The weeks slipped into months; I witnessed in wonder my own growth and his. The constancy of our nursing relationship was an anchor through transition and tribulation. Sickness and injury, unfamiliar places and overwhelming spaces, were made gentler by this simple, earthy comfort. All days required work. Each new milestone felt like a miracle. Every time, I breathed in surprise - "We made it this far." What was once unimaginable was now an integral reality. Not only was nursing normal, it was a part of my identity. I knew no more holistic fulfillment, no richer grounding in the condition of being human, than feeding him close to my heart.

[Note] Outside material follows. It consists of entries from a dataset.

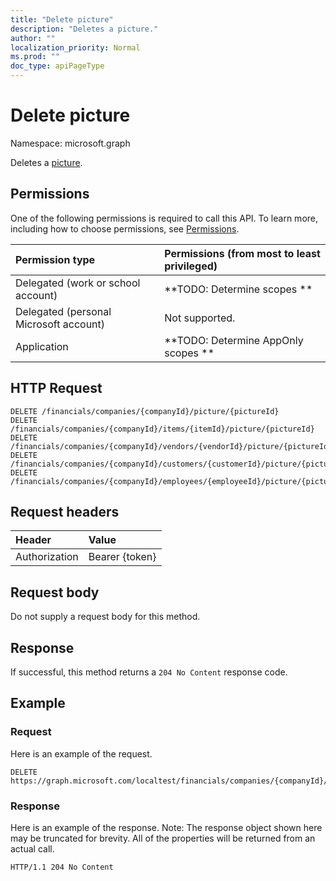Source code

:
 ```yaml
---
title: "Delete picture"
description: "Deletes a picture."
author: ""
localization_priority: Normal
ms.prod: ""
doc_type: apiPageType
---
```


# Delete picture

Namespace: microsoft.graph

Deletes a [picture](../resources/picture.md).

## Permissions
One of the following permissions is required to call this API. To learn more, including how to choose permissions, see [Permissions](/concepts/permissions-reference.md).

|Permission type|Permissions (from most to least privileged)|
|:---|:---|
|Delegated (work or school account)|**TODO: Determine scopes **|
|Delegated (personal Microsoft account)|Not supported.|
|Application|**TODO: Determine AppOnly scopes **|

## HTTP Request
<!-- {
  "blockType": "ignored"
}
-->
``` http
DELETE /financials/companies/{companyId}/picture/{pictureId}
DELETE /financials/companies/{companyId}/items/{itemId}/picture/{pictureId}
DELETE /financials/companies/{companyId}/vendors/{vendorId}/picture/{pictureId}
DELETE /financials/companies/{companyId}/customers/{customerId}/picture/{pictureId}
DELETE /financials/companies/{companyId}/employees/{employeeId}/picture/{pictureId}
```

## Request headers
|Header|Value|
|:---|:---|
|Authorization|Bearer {token}|

## Request body
Do not supply a request body for this method.

## Response
If successful, this method returns a `204 No Content` response code.

## Example

### Request
Here is an example of the request.
<!-- {
  "blockType": "request",
  "name": "delete_picture"
}
-->
``` http
DELETE https://graph.microsoft.com/localtest/financials/companies/{companyId}/picture/{pictureId}
```

### Response
Here is an example of the response. Note: The response object shown here may be truncated for brevity. All of the properties will be returned from an actual call.
<!-- {
  "blockType": "response",
  "truncated": true
}
-->
``` http
HTTP/1.1 204 No Content
```

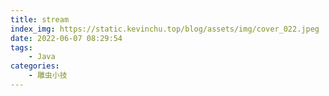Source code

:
 ```yaml
---
title: stream
index_img: https://static.kevinchu.top/blog/assets/img/cover_022.jpeg
date: 2022-06-07 08:29:54
tags:
    - Java
categories:
    - 雕虫小技
---
```

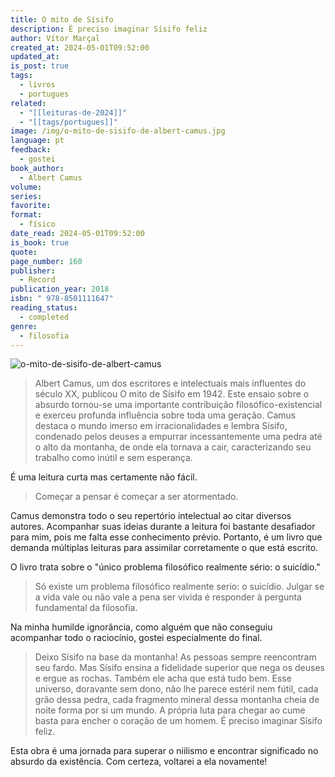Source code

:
 ```yaml
---
title: O mito de Sísifo
description: É preciso imaginar Sísifo feliz
author: Vítor Marçal
created_at: 2024-05-01T09:52:00
updated_at: 
is_post: true
tags:
  - livros
  - portugues
related:
  - "[[leituras-de-2024]]"
  - "[[tags/portugues]]"
image: /img/o-mito-de-sisifo-de-albert-camus.jpg
language: pt
feedback:
  - gostei
book_author:
  - Albert Camus
volume: 
series: 
favorite: 
format:
  - físico
date_read: 2024-05-01T09:52:00
is_book: true
quote: 
page_number: 160
publisher:
  - Record
publication_year: 2018
isbn: " 978-8501111647"
reading_status:
  - completed
genre:
  - filosofia
---
```


![o-mito-de-sisifo-de-albert-camus](img/o-mito-de-sisifo-de-albert-camus.jpg)

> Albert Camus, um dos escritores e intelectuais mais influentes do século XX, publicou O mito de Sísifo em 1942. Este ensaio sobre o absurdo tornou-se uma importante contribuição filosófico-existencial e exerceu profunda influência sobre toda uma geração. Camus destaca o mundo imerso em irracionalidades e lembra Sísifo, condenado pelos deuses a empurrar incessantemente uma pedra até o alto da montanha, de onde ela tornava a cair, caracterizando seu trabalho como inútil e sem esperança.

É uma leitura curta mas certamente não fácil. 

> Começar a pensar é começar a ser atormentado.

Camus demonstra todo o seu repertório intelectual ao citar diversos autores. Acompanhar suas ideias durante a leitura foi bastante desafiador para mim, pois me falta esse conhecimento prévio. Portanto, é um livro que demanda múltiplas leituras para assimilar corretamente o que está escrito. 

O livro trata sobre o "único problema filosófico realmente sério: o suicídio."

> Só existe um problema filosófico realmente serio: o suicídio. Julgar se a vida vale ou não vale a pena ser vivida é responder à pergunta fundamental da filosofia.

Na minha humilde ignorância, como alguém que não conseguiu acompanhar todo o raciocínio, gostei especialmente do final.

> Deixo Sísifo na base da montanha! As pessoas sempre reencontram seu fardo. Mas Sísifo ensina a fidelidade superior que nega os deuses e ergue as rochas. Também ele acha que está tudo bem. Esse universo, doravante sem dono, não lhe parece estéril nem fútil, cada grão dessa pedra, cada fragmento mineral dessa montanha cheia de noite forma por si um mundo. A própria luta para chegar ao cume basta para encher o coração de um homem. É preciso imaginar Sísifo feliz.


Esta obra é uma jornada para superar o niilismo e encontrar significado no absurdo da existência. Com certeza, voltarei a ela novamente!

Shortly after he turned thirteen months old, we learned he would become a big brother. I knew early because my breasts, and my nursing boy, told me clearly: something was different. Nursing had already started to happen less frequently throughout the day, but as the weeks progressed, my supply steadily decreased. The mutual comfort I had always felt when breastfeeding began to morph - at times, the closeness was stifling. The pain was strangely complex. I felt tidal waves of emotion, dramatic peaks of the familiar love but also newly roaring resistance. I was internally conflicted each time I put him to my breast. As he stopped asking to nurse during the day, and as he got less and less milk each time he nursed, I felt a new, stinging despair. "It's ending." Our precious and life-giving nursing relationship was changing. What was the right thing to do? And how could I even begin to imagine letting go?

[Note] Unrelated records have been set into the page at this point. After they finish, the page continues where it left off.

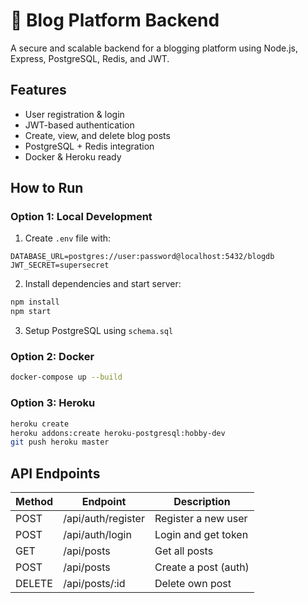 # 📝 Blog Platform Backend

A secure and scalable backend for a blogging platform using Node.js, Express, PostgreSQL, Redis, and JWT.

## Features
- User registration & login
- JWT-based authentication
- Create, view, and delete blog posts
- PostgreSQL + Redis integration
- Docker & Heroku ready

## How to Run

### Option 1: Local Development
1. Create `.env` file with:
```
DATABASE_URL=postgres://user:password@localhost:5432/blogdb
JWT_SECRET=supersecret
```

2. Install dependencies and start server:
```bash
npm install
npm start
```

3. Setup PostgreSQL using `schema.sql`

### Option 2: Docker
```bash
docker-compose up --build
```

### Option 3: Heroku
```bash
heroku create
heroku addons:create heroku-postgresql:hobby-dev
git push heroku master
```

## API Endpoints
| Method | Endpoint         | Description           |
|--------|------------------|-----------------------|
| POST   | /api/auth/register | Register a new user |
| POST   | /api/auth/login    | Login and get token |
| GET    | /api/posts         | Get all posts       |
| POST   | /api/posts         | Create a post (auth)|
| DELETE | /api/posts/:id     | Delete own post     |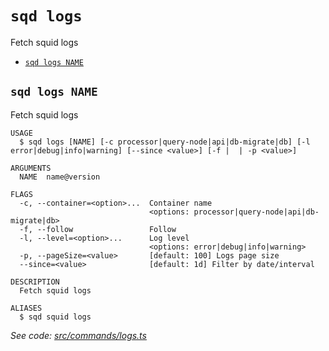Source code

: `sqd logs`
==========

Fetch squid logs

* [`sqd logs NAME`](#sqd-logs-name)

## `sqd logs NAME`

Fetch squid logs

```
USAGE
  $ sqd logs [NAME] [-c processor|query-node|api|db-migrate|db] [-l error|debug|info|warning] [--since <value>] [-f |  | -p <value>]

ARGUMENTS
  NAME  name@version

FLAGS
  -c, --container=<option>...  Container name
                               <options: processor|query-node|api|db-migrate|db>
  -f, --follow                 Follow
  -l, --level=<option>...      Log level
                               <options: error|debug|info|warning>
  -p, --pageSize=<value>       [default: 100] Logs page size
  --since=<value>              [default: 1d] Filter by date/interval

DESCRIPTION
  Fetch squid logs

ALIASES
  $ sqd squid logs
```

_See code: [src/commands/logs.ts](https://github.com/subsquid/squid-cli/tree/master/src/commands/logs.ts)_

Thanks to much support, I was reminded of the deep truths that allowed for us to have such a beautiful breastfeeding connection in the first place: trust in my body, trust in my boy...now, too, I must trust that the new life making her/his home in me is requiring what I can give. My boy is turning more and more to kisses, "ugga-muggas," and big hugs than to nursing for our physical affection. Although I put up a kind face when he sweetly asks to nurse, I can see in his eyes that he knows I am in pain. More than once, after a minute or two, he has simply unlatched and rested against me instead. The past week, he has only asked once each night to nurse. Even then, he does not get much milk, and I feel we both know these times are reaching an end.
Tonight was the first night I put him to bed all on my own without nursing him. He did not ask; I did not offer. I sang him songs we've shared since he was first born and I would put him to my breast. He soon settled with closed eyes in the cradle of my arms, hand gently resting over my heart. As I sang old, familiar words, tears choked my song - it became a whisper in his ear: "Baby mine, don't you cry. Baby mine, my oh my. Rest your head over my heart, never to part, baby of mine..." Holding him close, I let the tears come and the bittersweet ache of this new season permeate my heart. This dimension of our love will transform, but it will not pass. Everything is new, yet the bond between me and my boy will never end. The frustration and fear will give way to joy and revelation.

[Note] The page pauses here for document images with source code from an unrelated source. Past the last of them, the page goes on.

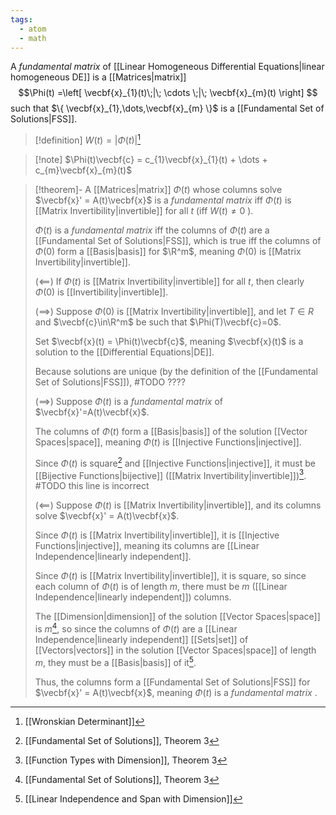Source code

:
 ```yaml
---
tags:
  - atom
  - math
---
```

A *fundamental matrix* of [[Linear Homogeneous Differential Equations|linear homogeneous DE]] is a [[Matrices|matrix]] 
$$\Phi(t)  =\left[ \vecbf{x}_{1}(t)\;|\; \cdots \;|\; \vecbf{x}_{m}(t) \right] $$
such that $\{ \vecbf{x}_{1},\dots,\vecbf{x}_{m} \}$  is a [[Fundamental Set of Solutions|FSS]].

> [!definition] $W(t) = \left| \Phi(t) \right|$[^1]

> [!note] $\Phi(t)\vecbf{c} = c_{1}\vecbf{x}_{1}(t) + \dots + c_{m}\vecbf{x}_{m}(t)$

> [!theorem]- A [[Matrices|matrix]] $\Phi(t)$ whose columns solve $\vecbf{x}' = A(t)\vecbf{x}$ is a *fundamental matrix* iff $\Phi (t)$ is [[Matrix Invertibility|invertible]] for all $t$ (iff $W(t) \ne 0$ ).
> 
> $\Phi(t)$ is a *fundamental matrix* iff the columns of $\Phi(t)$ are a [[Fundamental Set of Solutions|FSS]], which is true iff the columns of $\Phi(0)$ form a [[Basis|basis]] for $\R^m$, meaning $\Phi(0)$ is [[Matrix Invertibility|invertible]].
> 
> $\left( \impliedby \right)$
> If $\Phi(t)$ is [[Matrix Invertibility|invertible]] for all $t$, then clearly $\Phi(0)$ is [[Invertibility|invertible]].
> 
> $\left( \implies \right)$
> Suppose $\Phi(0)$ is [[Matrix Invertibility|invertible]], and let $T\in R$ and $\vecbf{c}\in\R^m$ be such that $\Phi(T)\vecbf{c}=0$.
> 
> Set $\vecbf{x}(t) = \Phi(t)\vecbf{c}$, meaning $\vecbf{x}(t)$ is a solution to the [[Differential Equations|DE]].
> 
> Because solutions are unique (by the definition of the [[Fundamental Set of Solutions|FSS]]),
> #TODO ????
> 
> $\left( \implies \right)$
> Suppose $\Phi(t)$ is a *fundamental matrix* of $\vecbf{x}'=A(t)\vecbf{x}$.
> 
> The columns of $\Phi(t)$ form a [[Basis|basis]] of the solution [[Vector Spaces|space]], meaning $\Phi(t)$ is [[Injective Functions|injective]].
> 
> Since $\Phi(t)$ is square[^3] and [[Injective Functions|injective]], it must be [[Bijective Functions|bijective]] ([[Matrix Invertibility|invertible]])[^2]. #TODO this line is incorrect
> 
> $\left( \impliedby \right)$
> Suppose $\Phi(t)$ is [[Matrix Invertibility|invertible]], and its columns solve $\vecbf{x}' = A(t)\vecbf{x}$.
> 
> Since $\Phi(t)$ is [[Matrix Invertibility|invertible]], it is [[Injective Functions|injective]], meaning its columns are [[Linear Independence|linearly independent]].
> 
> Since $\Phi(t)$ is [[Matrix Invertibility|invertible]], it is square, so since each column of $\Phi(t)$ is of length $m$, there must be $m$ ([[Linear Independence|linearly independent]]) columns.
> 
> The [[Dimension|dimension]] of the solution [[Vector Spaces|space]] is $m$[^3], so since the columns of $\Phi(t)$ are a [[Linear Independence|linearly independent]] [[Sets|set]] of [[Vectors|vectors]] in the solution [[Vector Spaces|space]] of length $m$, they must be a [[Basis|basis]] of it[^4].
> 
> Thus, the columns form a [[Fundamental Set of Solutions|FSS]] for $\vecbf{x}' = A(t)\vecbf{x}$, meaning $\Phi(t)$ is a *fundamental matrix* .


[^1]: [[Wronskian Determinant]]
[^2]: [[Function Types with Dimension]], Theorem 3
[^3]: [[Fundamental Set of Solutions]], Theorem 3
[^4]: [[Linear Independence and Span with Dimension]]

Soon, I laid him in bed, breathing heavily in his sleep. I don't know if the last time he will nurse has yet to happen. I do know that whatever these upcoming days hold will require work, will feel foreign and uncertain. But I trust in the beauty of what we have created together: a bond to shepherd us through unfamiliar places and overwhelming spaces, a love that, even at a distance, helps us to know we belong to each other.